#### PROBLEM TO SOLVE
Take the data below and copy exactly the lines starting at the one with "マイコンに集積できるトランジ" and finishing at the one with "para visualização de imagens", both included.

::::::::::

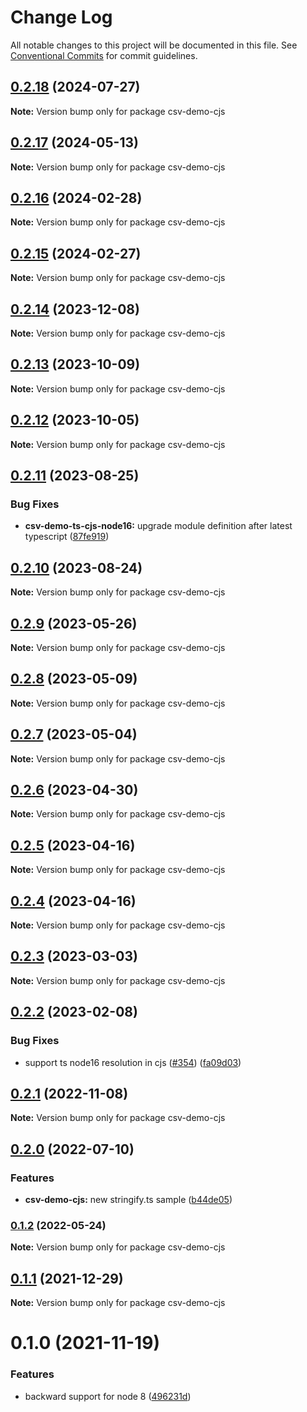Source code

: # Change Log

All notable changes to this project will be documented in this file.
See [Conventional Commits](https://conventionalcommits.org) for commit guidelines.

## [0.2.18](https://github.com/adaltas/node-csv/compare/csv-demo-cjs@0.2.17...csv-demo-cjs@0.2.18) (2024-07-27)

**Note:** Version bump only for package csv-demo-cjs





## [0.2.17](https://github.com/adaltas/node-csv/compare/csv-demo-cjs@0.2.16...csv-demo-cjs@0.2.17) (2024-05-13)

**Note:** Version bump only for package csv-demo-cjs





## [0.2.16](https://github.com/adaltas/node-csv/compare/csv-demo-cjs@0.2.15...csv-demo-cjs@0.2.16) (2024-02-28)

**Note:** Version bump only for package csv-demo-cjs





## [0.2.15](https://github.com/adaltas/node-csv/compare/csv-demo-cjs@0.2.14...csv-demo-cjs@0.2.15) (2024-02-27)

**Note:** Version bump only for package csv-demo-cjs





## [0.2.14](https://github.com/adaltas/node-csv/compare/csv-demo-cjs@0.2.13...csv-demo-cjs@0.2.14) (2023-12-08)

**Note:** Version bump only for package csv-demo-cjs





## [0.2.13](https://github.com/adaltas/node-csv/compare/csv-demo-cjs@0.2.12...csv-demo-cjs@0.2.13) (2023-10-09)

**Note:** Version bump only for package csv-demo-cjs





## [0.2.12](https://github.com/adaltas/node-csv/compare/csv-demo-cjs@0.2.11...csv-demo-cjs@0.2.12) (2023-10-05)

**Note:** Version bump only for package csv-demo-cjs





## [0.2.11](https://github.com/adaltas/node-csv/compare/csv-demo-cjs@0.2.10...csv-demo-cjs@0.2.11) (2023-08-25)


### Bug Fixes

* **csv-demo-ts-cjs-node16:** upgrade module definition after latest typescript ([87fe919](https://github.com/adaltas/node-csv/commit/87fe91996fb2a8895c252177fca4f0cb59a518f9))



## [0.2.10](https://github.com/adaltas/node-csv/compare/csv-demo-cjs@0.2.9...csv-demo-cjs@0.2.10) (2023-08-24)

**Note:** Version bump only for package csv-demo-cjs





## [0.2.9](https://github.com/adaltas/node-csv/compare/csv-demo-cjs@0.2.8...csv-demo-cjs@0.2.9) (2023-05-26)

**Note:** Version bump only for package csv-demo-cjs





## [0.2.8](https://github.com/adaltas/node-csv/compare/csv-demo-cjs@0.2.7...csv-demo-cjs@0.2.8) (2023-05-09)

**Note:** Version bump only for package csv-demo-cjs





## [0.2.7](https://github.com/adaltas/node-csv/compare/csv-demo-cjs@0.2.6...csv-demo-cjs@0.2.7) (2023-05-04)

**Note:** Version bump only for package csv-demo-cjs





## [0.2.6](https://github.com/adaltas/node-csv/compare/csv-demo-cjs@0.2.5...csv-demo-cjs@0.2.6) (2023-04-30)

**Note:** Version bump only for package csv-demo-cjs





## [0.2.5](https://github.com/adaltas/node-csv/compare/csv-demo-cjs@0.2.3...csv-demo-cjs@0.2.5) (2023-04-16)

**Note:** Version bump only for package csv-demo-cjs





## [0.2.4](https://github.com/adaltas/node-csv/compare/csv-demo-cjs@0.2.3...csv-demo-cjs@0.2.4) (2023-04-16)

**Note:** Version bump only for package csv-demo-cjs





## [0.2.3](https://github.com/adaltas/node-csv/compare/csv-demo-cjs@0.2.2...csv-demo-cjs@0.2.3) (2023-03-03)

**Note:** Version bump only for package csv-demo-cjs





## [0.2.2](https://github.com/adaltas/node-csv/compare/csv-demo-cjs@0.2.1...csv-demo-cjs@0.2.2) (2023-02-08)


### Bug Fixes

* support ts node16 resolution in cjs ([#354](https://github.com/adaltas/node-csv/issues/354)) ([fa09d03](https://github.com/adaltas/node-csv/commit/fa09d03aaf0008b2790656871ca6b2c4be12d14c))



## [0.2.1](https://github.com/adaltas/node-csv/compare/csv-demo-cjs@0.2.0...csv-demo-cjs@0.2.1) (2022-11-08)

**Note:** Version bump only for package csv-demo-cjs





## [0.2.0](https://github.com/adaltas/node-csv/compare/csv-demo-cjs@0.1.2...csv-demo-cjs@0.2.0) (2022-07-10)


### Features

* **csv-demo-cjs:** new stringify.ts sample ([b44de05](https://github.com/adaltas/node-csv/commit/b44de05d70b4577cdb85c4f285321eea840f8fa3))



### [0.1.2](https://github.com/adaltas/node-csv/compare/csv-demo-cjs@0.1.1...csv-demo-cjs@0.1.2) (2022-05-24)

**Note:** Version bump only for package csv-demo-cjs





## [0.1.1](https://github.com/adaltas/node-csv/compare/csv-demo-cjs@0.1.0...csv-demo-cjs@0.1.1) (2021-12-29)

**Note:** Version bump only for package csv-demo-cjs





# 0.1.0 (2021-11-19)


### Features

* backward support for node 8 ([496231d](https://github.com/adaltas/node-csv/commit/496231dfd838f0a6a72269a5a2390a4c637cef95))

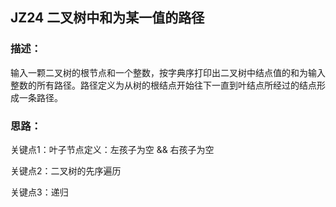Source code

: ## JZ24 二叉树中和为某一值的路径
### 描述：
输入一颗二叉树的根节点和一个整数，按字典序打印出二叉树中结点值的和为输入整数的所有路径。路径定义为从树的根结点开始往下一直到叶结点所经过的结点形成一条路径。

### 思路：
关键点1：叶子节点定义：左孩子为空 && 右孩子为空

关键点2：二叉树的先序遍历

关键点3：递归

::::::::::

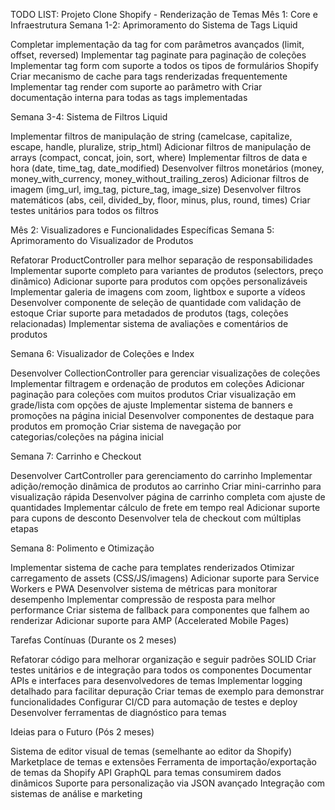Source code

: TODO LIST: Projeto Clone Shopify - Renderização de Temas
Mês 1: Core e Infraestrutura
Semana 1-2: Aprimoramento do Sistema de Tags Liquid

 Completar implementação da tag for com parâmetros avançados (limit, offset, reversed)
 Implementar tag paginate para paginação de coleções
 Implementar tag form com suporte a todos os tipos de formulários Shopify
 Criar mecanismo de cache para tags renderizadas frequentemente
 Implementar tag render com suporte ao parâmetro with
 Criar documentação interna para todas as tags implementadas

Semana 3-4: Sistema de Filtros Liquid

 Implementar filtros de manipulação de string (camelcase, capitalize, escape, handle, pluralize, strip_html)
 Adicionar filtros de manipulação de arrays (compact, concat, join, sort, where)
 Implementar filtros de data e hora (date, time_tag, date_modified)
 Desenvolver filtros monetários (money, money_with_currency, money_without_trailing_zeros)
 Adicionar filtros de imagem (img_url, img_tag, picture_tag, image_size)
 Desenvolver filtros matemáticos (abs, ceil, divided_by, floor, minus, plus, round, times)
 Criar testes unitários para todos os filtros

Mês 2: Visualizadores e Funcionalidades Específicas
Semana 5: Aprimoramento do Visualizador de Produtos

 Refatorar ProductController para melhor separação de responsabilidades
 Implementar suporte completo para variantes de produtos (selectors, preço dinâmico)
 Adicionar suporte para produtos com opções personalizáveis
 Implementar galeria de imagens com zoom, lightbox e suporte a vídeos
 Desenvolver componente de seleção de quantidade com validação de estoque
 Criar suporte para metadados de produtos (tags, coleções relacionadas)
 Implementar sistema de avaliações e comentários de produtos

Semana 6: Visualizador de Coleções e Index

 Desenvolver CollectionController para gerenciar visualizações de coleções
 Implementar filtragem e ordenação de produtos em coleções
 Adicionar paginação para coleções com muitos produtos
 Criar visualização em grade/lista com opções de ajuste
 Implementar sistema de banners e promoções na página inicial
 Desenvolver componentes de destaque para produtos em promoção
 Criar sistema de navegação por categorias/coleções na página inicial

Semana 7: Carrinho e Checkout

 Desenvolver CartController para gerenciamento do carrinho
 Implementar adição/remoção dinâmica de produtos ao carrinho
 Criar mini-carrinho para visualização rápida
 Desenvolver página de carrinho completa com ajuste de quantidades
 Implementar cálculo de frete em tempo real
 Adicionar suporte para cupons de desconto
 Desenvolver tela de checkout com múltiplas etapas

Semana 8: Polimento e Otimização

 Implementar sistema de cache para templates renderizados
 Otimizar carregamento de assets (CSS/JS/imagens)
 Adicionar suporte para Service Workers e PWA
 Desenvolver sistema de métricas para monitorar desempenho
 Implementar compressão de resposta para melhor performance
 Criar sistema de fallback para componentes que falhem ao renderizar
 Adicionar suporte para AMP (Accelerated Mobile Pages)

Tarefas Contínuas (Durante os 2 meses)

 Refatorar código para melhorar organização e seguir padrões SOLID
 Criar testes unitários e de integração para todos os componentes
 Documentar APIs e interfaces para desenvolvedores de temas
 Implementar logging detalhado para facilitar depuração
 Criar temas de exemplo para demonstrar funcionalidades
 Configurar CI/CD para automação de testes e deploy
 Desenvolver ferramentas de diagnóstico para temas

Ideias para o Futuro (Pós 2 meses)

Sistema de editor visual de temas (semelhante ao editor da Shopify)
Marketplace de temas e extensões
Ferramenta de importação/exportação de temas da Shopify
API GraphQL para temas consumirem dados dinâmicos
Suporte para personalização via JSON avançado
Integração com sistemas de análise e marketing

::::::::::

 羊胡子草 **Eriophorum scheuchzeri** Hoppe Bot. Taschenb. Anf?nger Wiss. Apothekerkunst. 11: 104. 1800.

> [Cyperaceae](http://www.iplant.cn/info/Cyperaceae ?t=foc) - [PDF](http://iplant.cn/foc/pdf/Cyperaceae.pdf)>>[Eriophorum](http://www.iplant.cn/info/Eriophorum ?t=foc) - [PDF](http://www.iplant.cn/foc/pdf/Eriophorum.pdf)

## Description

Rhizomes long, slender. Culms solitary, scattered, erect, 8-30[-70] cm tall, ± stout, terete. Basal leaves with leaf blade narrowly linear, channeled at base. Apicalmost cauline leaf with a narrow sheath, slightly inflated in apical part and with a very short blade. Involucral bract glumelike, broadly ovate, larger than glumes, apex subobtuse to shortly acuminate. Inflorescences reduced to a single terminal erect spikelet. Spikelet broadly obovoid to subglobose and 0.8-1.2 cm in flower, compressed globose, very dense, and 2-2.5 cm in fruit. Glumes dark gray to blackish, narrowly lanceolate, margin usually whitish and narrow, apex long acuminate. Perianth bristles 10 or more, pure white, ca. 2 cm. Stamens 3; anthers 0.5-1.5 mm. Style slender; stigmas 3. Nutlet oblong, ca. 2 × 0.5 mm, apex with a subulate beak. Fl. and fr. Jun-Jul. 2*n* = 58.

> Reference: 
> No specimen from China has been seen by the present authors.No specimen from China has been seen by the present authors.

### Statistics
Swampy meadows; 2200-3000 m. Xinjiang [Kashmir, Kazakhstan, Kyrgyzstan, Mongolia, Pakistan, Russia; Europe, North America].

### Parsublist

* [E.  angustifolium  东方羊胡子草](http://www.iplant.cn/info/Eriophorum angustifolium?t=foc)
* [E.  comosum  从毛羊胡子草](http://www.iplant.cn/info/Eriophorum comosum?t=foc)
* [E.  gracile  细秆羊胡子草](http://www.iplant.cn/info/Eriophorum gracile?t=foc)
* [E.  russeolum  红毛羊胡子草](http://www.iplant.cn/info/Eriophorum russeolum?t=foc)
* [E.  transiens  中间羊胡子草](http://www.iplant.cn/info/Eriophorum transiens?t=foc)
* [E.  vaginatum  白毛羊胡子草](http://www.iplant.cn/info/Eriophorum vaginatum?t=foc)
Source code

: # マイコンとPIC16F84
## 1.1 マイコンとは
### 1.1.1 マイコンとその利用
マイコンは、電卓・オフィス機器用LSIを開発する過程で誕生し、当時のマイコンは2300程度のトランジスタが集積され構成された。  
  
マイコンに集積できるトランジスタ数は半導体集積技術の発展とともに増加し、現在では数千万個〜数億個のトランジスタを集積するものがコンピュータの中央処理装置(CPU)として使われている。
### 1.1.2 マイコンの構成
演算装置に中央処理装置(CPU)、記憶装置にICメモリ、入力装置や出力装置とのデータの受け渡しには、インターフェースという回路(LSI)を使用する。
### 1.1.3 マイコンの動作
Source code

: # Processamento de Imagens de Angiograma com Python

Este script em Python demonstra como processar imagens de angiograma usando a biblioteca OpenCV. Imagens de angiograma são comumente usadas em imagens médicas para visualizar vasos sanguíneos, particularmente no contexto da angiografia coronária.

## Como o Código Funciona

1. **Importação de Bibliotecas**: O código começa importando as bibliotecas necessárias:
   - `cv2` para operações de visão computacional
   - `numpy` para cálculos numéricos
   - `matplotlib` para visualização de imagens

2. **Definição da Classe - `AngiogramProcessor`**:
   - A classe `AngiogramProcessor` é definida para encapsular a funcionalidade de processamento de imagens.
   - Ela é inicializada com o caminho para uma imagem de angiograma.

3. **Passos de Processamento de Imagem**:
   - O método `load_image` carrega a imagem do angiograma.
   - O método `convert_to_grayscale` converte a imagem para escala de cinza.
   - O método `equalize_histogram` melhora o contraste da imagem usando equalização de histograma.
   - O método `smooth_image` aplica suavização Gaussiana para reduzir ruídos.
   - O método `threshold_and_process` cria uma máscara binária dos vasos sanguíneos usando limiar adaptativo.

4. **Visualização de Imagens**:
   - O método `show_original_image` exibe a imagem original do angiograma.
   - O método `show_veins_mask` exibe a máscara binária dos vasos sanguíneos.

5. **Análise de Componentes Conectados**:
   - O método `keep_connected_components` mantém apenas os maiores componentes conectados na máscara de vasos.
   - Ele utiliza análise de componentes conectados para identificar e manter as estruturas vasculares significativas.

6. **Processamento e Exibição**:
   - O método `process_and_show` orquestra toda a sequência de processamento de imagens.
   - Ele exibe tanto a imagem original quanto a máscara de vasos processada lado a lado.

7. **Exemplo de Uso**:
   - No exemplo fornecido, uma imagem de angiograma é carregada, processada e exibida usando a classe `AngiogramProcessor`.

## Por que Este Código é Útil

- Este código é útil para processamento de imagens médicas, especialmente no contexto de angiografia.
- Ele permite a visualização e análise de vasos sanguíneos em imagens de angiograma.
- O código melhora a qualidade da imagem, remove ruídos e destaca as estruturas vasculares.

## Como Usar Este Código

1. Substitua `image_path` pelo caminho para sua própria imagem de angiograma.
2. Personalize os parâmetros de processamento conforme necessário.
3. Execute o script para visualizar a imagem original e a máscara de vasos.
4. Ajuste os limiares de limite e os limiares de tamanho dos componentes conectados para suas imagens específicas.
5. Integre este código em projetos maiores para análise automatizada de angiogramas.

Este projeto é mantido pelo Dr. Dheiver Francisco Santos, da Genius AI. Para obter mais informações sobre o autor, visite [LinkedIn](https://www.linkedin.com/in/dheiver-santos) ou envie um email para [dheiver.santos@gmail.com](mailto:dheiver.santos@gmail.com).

::::::::::

#### RESPONSE AREA
マイコンに集積できるトランジスタ数は半導体集積技術の発展とともに増加し、現在では数千万個〜数億個のトランジスタを集積するものがコンピュータの中央処理装置(CPU)として使われている。
### 1.1.2 マイコンの構成
演算装置に中央処理装置(CPU)、記憶装置にICメモリ、入力装置や出力装置とのデータの受け渡しには、インターフェースという回路(LSI)を使用する。
### 1.1.3 マイコンの動作
Source code

: # Processamento de Imagens de Angiograma com Python

Este script em Python demonstra como processar imagens de angiograma usando a biblioteca OpenCV. Imagens de angiograma são comumente usadas em imagens médicas para visualizar vasos sanguíneos, particularmente no contexto da angiografia coronária.

## Como o Código Funciona

1. **Importação de Bibliotecas**: O código começa importando as bibliotecas necessárias:
   - `cv2` para operações de visão computacional
   - `numpy` para cálculos numéricos
   - `matplotlib` para visualização de imagens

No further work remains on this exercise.